I do not envy those local policy-makers who are obliged to craft remedies for changes that are, essentially, out of the city’s control. Conventional economic development will not work. Springfield offers nothing to relocating or expanding manufacturing and assembly firms than dozens of other cities offer just in Illinois.
A key insight in Rushton’s report came from Norm Sims, planning commission executive director, who addressed the area’s stagnant or shrinking population. “You’ve got to recruit people, not just businesses,” Sims said. “You can’t have sluggish population growth and business growth.”
Indeed. Way back in 2011 I noted that a competitive assessment of Springfield done the year previous for the Chamber of Commerce by an Atlanta consultancy noted that to rebuild the capital into an Oz of the 21st century you need youngish subprofessionals.

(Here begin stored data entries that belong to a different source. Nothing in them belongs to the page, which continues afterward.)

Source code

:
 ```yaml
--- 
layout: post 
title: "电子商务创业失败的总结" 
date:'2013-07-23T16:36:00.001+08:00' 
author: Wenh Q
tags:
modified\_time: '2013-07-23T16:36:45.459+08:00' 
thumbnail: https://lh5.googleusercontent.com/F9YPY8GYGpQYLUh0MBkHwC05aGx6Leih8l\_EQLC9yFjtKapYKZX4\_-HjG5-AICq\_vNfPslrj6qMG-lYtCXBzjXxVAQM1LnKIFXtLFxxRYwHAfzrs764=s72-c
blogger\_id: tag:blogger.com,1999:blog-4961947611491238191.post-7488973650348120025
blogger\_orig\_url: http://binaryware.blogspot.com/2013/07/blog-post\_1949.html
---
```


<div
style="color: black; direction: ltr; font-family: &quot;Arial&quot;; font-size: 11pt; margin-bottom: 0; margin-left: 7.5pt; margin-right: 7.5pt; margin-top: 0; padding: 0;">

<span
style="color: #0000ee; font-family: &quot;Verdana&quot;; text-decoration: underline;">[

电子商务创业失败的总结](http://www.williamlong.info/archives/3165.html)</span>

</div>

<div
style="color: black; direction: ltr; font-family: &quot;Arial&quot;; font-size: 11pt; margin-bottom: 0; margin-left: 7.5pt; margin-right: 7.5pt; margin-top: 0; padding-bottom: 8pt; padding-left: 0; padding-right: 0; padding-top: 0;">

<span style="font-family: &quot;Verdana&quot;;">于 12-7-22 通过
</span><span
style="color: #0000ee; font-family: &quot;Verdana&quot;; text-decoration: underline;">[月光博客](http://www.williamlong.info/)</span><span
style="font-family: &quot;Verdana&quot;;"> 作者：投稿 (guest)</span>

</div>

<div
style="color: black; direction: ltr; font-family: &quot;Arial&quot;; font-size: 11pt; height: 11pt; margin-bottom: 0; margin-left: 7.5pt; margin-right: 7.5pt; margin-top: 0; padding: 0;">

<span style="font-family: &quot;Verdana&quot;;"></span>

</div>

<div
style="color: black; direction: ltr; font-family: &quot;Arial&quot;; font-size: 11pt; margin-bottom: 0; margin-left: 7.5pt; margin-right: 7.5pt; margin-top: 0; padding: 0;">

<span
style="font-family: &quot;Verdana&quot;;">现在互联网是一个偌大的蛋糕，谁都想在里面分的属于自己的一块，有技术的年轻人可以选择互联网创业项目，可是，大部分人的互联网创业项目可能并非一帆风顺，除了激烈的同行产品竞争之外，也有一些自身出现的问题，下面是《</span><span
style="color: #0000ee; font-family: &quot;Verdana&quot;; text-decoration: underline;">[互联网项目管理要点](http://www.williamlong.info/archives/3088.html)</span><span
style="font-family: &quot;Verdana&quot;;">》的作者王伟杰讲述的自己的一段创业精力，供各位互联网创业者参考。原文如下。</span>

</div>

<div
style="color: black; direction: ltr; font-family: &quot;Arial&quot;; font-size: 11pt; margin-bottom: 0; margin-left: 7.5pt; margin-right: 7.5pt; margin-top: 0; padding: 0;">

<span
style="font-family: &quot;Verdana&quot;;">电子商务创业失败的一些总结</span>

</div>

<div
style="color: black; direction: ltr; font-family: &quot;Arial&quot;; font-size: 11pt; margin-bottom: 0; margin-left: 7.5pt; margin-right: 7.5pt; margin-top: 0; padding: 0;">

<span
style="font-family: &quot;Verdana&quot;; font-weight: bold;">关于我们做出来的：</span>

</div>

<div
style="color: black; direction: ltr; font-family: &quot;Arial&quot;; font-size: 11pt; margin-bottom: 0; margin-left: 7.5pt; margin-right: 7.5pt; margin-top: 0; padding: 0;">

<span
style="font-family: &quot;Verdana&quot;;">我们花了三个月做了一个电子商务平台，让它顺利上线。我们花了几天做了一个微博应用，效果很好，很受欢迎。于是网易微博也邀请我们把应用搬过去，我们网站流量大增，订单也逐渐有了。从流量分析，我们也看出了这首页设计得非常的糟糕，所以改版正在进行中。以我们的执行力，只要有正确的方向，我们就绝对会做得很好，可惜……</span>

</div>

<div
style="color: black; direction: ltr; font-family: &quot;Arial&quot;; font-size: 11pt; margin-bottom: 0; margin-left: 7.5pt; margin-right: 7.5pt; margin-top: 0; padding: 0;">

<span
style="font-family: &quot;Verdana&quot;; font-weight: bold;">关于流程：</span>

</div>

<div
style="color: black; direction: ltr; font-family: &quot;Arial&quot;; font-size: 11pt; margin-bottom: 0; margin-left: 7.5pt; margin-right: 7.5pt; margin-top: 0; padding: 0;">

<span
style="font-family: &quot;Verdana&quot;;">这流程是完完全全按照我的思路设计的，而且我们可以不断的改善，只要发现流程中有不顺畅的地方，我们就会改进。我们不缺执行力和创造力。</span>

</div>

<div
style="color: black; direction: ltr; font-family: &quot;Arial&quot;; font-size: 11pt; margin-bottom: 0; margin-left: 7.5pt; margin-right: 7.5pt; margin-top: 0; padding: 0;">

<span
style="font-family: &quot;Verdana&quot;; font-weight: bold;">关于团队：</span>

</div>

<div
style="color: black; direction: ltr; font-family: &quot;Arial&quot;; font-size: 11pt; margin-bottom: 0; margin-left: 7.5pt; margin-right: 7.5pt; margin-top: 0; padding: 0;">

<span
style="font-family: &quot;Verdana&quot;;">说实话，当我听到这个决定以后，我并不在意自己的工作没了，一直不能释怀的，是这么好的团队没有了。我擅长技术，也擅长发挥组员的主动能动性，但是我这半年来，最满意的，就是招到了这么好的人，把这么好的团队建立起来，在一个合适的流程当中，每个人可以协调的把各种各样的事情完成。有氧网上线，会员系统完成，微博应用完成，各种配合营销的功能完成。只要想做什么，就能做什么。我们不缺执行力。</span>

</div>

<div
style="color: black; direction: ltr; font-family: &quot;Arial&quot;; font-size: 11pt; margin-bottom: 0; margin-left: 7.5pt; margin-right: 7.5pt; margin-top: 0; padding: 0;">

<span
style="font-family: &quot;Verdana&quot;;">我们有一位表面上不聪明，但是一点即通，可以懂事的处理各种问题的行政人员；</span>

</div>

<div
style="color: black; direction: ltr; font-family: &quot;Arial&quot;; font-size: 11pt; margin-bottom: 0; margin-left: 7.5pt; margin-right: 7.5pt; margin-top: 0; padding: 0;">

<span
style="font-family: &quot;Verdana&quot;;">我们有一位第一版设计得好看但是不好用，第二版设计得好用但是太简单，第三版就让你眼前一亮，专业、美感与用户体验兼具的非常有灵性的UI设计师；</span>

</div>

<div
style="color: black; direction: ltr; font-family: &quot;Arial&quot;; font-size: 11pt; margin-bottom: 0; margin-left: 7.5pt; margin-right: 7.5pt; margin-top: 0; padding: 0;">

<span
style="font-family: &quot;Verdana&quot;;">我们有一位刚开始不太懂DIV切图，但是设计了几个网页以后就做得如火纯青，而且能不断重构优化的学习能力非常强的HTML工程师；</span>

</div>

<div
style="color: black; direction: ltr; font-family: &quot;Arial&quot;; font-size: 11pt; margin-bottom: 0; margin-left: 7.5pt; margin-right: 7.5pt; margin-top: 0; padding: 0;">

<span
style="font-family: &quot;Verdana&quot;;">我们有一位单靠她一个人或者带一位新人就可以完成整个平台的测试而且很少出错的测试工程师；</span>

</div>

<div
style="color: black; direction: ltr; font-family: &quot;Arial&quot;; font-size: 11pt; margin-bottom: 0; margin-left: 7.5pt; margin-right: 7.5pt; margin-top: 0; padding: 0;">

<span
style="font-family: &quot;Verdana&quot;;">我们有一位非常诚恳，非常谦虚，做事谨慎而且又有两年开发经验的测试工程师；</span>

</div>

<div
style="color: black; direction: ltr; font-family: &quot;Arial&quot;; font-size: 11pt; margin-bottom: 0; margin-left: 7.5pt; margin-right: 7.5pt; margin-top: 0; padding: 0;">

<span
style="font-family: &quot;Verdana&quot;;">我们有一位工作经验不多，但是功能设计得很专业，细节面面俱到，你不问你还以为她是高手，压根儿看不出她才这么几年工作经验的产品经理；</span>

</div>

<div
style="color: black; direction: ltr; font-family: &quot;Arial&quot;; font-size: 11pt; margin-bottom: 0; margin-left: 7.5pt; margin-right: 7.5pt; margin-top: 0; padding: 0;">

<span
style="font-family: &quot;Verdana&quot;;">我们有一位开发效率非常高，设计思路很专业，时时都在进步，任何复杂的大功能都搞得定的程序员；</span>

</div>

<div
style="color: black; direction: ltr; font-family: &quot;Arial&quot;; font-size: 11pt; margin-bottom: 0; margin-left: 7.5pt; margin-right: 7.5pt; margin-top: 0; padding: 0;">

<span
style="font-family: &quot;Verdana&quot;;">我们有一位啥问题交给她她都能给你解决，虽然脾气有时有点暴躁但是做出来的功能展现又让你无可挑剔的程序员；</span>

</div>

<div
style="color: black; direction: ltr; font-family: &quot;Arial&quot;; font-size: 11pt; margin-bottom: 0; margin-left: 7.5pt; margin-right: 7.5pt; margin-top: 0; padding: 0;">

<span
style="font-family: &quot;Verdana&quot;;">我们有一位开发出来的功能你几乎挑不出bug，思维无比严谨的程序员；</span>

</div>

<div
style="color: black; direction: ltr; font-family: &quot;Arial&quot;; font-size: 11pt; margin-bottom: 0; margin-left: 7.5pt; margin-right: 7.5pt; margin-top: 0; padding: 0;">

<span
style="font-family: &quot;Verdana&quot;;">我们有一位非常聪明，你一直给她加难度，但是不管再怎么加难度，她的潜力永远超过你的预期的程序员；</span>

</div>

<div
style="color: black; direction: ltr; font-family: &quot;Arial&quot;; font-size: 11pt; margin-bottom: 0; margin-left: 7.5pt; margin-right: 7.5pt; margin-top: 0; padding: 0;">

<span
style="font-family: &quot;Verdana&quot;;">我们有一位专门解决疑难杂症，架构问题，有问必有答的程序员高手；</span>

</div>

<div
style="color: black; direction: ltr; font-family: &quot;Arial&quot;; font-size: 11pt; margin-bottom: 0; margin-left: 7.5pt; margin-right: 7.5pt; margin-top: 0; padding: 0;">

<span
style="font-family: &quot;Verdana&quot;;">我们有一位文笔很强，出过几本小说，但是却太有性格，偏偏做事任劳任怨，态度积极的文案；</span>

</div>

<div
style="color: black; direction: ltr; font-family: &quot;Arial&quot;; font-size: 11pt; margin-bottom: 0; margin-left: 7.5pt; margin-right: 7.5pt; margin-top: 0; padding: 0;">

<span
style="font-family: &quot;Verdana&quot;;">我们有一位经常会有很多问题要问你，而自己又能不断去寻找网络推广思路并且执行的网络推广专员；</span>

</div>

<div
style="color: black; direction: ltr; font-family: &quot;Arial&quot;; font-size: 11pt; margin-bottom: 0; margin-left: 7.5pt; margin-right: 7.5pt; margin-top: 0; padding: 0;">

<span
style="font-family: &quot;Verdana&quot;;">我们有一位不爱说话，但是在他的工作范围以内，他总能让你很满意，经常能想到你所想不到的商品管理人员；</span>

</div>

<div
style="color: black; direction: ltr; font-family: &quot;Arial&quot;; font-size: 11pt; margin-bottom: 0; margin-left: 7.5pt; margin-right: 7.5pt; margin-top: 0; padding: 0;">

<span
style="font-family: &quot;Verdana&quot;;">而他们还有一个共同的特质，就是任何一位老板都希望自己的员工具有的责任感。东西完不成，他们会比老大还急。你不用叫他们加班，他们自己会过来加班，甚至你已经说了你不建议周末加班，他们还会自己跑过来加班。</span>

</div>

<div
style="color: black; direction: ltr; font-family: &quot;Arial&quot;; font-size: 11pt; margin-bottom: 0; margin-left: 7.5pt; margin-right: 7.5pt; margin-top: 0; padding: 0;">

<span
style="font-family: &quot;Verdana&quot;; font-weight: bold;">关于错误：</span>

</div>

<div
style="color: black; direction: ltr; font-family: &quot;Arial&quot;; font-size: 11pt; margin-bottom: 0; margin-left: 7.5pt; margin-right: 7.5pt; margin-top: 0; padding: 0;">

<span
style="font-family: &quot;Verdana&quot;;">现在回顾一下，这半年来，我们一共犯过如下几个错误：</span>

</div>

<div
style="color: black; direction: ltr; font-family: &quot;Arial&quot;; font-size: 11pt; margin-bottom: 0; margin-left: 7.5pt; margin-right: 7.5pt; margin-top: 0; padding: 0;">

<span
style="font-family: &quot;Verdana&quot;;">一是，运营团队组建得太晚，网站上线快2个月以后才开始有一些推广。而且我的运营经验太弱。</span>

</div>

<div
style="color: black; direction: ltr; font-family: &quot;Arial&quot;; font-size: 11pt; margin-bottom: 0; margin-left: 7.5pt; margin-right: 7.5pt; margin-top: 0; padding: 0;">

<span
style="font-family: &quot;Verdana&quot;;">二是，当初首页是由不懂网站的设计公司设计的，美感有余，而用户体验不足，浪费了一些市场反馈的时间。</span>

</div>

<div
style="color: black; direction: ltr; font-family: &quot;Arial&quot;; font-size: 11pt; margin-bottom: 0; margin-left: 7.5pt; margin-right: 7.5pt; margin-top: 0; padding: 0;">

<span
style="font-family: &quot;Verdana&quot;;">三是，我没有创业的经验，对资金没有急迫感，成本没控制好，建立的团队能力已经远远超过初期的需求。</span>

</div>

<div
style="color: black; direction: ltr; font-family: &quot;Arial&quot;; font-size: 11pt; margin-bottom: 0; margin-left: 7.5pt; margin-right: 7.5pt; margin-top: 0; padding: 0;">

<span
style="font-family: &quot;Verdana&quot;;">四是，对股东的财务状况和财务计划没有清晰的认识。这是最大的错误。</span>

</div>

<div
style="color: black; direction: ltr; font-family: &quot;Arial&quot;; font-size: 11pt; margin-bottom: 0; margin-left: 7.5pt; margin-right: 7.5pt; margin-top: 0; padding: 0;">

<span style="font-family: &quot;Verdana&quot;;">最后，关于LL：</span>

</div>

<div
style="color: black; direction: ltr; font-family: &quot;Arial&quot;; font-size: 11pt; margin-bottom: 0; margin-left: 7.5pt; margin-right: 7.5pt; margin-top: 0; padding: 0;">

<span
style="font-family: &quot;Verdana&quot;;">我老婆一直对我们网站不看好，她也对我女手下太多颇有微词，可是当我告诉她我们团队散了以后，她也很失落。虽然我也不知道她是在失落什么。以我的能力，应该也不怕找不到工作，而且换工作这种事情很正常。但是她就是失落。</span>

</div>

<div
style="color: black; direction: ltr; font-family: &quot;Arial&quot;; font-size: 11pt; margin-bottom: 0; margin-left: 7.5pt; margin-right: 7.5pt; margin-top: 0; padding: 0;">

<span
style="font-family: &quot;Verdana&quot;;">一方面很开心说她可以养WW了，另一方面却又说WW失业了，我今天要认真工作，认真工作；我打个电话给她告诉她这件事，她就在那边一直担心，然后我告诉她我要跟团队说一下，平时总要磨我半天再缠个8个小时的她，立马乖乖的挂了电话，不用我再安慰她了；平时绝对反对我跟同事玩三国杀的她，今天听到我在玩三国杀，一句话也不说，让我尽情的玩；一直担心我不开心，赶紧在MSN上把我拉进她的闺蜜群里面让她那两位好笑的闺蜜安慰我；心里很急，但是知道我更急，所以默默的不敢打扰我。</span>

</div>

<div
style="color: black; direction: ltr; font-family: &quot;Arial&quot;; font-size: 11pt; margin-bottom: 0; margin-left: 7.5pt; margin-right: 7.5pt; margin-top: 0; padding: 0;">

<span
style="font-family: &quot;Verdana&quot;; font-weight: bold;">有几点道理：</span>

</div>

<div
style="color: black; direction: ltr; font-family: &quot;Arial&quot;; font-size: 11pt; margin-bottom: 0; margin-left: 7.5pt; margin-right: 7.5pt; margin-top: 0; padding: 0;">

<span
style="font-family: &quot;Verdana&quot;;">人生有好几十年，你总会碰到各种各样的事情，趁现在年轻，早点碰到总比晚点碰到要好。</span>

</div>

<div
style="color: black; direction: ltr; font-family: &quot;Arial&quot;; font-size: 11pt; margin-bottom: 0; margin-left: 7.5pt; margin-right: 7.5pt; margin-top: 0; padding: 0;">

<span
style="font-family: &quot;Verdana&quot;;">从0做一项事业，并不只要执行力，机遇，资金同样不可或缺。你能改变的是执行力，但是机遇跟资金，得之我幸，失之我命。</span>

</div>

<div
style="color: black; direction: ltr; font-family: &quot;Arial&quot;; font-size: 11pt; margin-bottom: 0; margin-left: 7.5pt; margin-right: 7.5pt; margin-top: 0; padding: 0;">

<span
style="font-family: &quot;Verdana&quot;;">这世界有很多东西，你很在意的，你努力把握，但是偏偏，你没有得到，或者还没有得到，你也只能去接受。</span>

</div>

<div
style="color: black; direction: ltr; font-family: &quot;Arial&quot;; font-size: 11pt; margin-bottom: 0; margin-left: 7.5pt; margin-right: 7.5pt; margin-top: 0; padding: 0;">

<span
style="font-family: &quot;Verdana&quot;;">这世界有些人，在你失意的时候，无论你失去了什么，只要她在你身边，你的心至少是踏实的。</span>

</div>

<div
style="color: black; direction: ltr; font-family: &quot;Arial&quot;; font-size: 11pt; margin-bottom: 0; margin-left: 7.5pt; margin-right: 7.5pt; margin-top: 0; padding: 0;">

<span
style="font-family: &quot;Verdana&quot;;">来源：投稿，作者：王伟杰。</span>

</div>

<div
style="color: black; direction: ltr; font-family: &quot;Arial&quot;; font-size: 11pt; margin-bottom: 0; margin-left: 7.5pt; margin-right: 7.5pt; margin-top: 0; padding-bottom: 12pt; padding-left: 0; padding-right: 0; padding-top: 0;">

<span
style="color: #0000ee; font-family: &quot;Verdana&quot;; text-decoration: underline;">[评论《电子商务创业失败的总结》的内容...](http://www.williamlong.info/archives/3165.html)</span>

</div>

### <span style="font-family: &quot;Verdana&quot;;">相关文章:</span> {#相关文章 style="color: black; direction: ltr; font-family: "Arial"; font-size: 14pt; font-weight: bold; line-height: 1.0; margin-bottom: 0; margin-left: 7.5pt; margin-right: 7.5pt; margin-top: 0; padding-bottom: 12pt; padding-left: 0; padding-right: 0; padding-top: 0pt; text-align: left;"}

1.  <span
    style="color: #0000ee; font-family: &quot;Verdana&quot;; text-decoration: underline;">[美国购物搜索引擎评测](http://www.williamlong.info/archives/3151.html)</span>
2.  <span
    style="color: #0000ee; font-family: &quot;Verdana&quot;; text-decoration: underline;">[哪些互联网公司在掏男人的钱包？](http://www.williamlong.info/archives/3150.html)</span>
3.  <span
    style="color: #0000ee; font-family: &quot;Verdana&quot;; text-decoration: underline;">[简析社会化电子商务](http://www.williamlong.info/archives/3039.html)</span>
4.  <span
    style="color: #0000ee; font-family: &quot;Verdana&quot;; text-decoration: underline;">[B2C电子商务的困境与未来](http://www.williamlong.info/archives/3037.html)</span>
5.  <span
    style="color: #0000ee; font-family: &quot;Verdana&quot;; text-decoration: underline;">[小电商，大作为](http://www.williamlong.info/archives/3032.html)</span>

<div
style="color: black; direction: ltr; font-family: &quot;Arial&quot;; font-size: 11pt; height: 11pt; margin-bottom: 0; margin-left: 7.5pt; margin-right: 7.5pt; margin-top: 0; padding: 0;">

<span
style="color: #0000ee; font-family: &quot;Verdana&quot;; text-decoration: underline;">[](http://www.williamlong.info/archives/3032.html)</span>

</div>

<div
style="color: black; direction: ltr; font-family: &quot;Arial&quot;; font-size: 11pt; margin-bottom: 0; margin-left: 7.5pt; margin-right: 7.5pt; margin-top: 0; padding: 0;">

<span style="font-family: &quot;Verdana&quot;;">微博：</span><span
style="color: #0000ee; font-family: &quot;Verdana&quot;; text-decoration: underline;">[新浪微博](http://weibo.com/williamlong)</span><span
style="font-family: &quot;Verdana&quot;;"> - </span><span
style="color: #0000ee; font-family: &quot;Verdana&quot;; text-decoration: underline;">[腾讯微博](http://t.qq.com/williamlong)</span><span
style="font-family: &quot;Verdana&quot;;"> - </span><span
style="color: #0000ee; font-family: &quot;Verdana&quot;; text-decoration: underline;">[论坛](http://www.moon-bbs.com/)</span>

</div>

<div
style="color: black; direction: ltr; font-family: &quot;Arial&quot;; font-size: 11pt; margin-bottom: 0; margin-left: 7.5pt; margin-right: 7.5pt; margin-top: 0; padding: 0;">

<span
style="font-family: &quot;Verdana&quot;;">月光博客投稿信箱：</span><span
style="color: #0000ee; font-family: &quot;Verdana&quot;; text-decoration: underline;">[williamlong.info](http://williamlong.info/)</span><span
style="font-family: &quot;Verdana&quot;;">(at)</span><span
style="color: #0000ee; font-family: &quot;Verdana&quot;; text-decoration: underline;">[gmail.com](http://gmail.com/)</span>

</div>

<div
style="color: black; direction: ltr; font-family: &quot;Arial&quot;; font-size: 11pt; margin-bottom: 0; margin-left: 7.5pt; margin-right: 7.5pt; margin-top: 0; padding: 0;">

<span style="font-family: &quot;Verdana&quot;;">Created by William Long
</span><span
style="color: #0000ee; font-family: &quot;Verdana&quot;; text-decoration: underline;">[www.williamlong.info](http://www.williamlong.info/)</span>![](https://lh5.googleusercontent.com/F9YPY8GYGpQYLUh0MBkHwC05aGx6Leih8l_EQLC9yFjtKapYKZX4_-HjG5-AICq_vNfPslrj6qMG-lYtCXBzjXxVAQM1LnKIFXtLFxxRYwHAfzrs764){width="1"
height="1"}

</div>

As the sages of Atlanta summed it up, “Retention and attraction of college graduates and young professionals will be critical to the region’s future and long-term economic competitiveness.” And an overlooked source of such whizzes is all the Springfield kids who go away to school to return home after graduation. As a group they are an economic development asset. (See “Boomerangers” Oct. 13, 2011.)As I noted then, attracting credentialed young people is not easy for any smallish city in the provincial Midwest whose main appeal is cheap parking. In “A place for business to live” (Aug. 6, 2015) Attracting people, not businesses, that means making Springfield a pleasanter city to live in. Mend the gaps in the urban fabric with infill. Help citizens save their old buildings. Make sure the water and sewer and electricity systems work. Plant lots of trees. Run city hall in an efficient and friendly manner. Devote the city, in short, to Springfield development.